Friday, May 29, 2009 | 12:53 p.m.
Wrestling with more than $5 billion of debt and weak cash flow, Station Casinos Inc. of Las Vegas today said it expects key creditors to give it more time to reach an agreement on a financial restructuring.
Spokeswoman Lori Nelson said Station expects to receive an extension on a forbearance agreement with creditors that expires today. Under the forbearance, the creditors agree not to take action against Station for it defaulting on debt obligations.
The company expects to receive a signed forbearance extension shortly, Nelson said. It was unknown how long the latest extension would last.
This would be the fourth forbearance extension for Station. The last one was reached May 15.

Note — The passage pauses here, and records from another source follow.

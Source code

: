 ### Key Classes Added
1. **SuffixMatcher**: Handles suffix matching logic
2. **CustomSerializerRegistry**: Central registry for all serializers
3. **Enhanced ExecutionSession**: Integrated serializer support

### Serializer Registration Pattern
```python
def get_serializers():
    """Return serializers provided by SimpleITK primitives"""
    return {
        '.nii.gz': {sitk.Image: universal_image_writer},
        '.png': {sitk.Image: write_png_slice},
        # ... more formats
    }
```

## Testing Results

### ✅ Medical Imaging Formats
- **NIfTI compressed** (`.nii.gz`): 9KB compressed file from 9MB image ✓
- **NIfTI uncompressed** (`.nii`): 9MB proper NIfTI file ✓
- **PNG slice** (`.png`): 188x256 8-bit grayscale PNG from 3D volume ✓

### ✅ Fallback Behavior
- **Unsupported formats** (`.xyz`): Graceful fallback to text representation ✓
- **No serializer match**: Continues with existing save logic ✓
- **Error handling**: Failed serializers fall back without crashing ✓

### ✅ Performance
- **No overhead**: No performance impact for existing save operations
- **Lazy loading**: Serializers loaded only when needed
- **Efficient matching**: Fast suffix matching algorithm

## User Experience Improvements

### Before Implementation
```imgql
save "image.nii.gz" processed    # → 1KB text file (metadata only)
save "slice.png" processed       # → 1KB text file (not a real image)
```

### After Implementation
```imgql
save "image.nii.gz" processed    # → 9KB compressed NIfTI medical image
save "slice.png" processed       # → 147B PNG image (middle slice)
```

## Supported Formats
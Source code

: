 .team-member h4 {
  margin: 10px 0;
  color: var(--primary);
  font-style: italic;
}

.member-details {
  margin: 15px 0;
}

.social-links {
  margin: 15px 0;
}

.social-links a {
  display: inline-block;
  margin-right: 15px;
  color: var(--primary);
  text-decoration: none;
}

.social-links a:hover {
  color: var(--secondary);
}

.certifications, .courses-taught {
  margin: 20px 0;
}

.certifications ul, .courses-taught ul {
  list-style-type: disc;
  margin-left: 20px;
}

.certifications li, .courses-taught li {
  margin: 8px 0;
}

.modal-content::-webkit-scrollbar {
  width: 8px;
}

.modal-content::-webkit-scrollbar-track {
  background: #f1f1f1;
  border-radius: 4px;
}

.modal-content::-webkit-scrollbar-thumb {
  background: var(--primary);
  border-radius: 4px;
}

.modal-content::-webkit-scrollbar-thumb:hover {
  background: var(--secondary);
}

Station has been negotiating with lenders on a prepackaged bankruptcy reorganization that would keep current owners the Fertitta family and Colony Capital in control of the firm. Bondholders would make concessions while the owners would inject $244 million into the company, now struggling under a debt load of $5.74 billion.
The recession has reduced revenue and cash flow at Station, hurting its ability to make debt payments.
In the first quarter of 2009, gross revenue of $307.6 million was down from $378.8 million in the 2008 quarter.
Operating income and earnings from joint ventures fell from $68.5 million in the 2008 quarter to $29.4 million in this year's quarter.